Sudah menjadi kebiasaan bagi guru matematika yang satu ini mengumumkan hasil ulangan dalam satu hari saat semua jam pelajaran usai. Jadi hari ini, semua murid masih tinggal di kelas meski bel pulang telah terdengar. Kalau kita perhatikan, masing-masing dari mereka memiliki teman ngobrol favorit masing-masing. Kebanyakan adalah teman sebangku atau orang-orang yang duduk di bangku yang berdempetan. Mereka memiliki obrolan seru masing-masing. Mulai dari grup yang gemar ngobrolin tentang para bias idol K-Pop sampai grup yang sedang serius membicarakan misi-misi mereka.

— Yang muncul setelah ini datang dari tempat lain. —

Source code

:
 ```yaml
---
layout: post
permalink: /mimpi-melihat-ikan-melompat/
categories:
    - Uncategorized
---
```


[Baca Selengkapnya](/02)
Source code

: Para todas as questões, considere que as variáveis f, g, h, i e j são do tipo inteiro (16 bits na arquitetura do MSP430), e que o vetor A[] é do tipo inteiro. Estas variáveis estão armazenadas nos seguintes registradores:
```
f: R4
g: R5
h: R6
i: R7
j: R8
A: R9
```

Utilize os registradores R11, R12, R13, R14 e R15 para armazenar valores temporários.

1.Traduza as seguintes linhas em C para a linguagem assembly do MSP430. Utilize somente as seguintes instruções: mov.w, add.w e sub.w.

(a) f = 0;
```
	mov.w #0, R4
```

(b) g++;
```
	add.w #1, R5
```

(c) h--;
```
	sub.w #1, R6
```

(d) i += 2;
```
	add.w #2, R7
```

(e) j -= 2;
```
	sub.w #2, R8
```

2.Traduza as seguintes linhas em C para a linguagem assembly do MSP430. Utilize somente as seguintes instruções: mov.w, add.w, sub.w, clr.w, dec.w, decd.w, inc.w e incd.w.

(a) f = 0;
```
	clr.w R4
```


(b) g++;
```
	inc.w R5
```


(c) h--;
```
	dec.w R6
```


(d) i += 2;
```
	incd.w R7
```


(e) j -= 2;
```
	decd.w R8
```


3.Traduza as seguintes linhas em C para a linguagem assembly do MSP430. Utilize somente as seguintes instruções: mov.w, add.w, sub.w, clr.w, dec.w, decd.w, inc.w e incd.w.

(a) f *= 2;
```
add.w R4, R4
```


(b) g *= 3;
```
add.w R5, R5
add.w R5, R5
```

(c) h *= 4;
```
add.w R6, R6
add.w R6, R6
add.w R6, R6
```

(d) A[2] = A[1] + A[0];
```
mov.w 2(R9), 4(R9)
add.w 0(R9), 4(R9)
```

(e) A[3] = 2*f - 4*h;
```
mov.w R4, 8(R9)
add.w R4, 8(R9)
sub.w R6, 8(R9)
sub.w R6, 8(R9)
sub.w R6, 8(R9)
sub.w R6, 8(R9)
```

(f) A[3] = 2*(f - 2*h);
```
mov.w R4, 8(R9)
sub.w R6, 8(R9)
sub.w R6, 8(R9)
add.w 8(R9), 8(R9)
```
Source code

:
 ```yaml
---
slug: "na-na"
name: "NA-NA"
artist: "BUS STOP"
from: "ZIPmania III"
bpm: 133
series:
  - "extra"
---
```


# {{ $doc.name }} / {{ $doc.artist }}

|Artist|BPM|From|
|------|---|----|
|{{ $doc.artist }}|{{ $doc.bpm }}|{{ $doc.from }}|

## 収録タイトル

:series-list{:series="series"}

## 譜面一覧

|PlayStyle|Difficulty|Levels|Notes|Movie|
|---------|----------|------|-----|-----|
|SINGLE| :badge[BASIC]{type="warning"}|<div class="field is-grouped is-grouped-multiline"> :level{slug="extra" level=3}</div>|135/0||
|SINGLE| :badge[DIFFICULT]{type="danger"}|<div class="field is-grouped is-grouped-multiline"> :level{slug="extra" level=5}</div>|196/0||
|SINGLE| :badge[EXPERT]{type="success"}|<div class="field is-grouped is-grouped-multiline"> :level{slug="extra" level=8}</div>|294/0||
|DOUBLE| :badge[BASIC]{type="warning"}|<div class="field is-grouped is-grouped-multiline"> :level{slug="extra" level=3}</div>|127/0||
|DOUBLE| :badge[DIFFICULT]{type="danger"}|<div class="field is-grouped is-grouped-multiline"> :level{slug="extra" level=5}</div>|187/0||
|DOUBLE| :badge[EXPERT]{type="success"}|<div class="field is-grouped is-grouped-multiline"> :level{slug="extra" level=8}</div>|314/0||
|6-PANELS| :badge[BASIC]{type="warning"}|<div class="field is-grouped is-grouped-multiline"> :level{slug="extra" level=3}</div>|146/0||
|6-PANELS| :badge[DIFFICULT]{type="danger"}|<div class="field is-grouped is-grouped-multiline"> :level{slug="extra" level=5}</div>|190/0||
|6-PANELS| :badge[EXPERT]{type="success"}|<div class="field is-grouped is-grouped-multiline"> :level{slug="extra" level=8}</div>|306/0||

Banzai tidak sedang mengobrol. Dia melihat keluar jendela, memandangi burung kecil di dahan pohon sana. Dia masih belum terlalu bisa beradaptasi dengan ruangan yang dipenuhi dengan berbagai macam suara. Sebenarnya dia ingin sekali gabung dengan teman-teman barunya. Namun lagi-lagi, dia memikirkan apa yang akan dikatakannya setelah berjalan ke sana, dia tidak tahu harus berkata apa. Lebih baik duduk diam disini, barangkali ada salah satu di antara mereka yang akan datang kesini.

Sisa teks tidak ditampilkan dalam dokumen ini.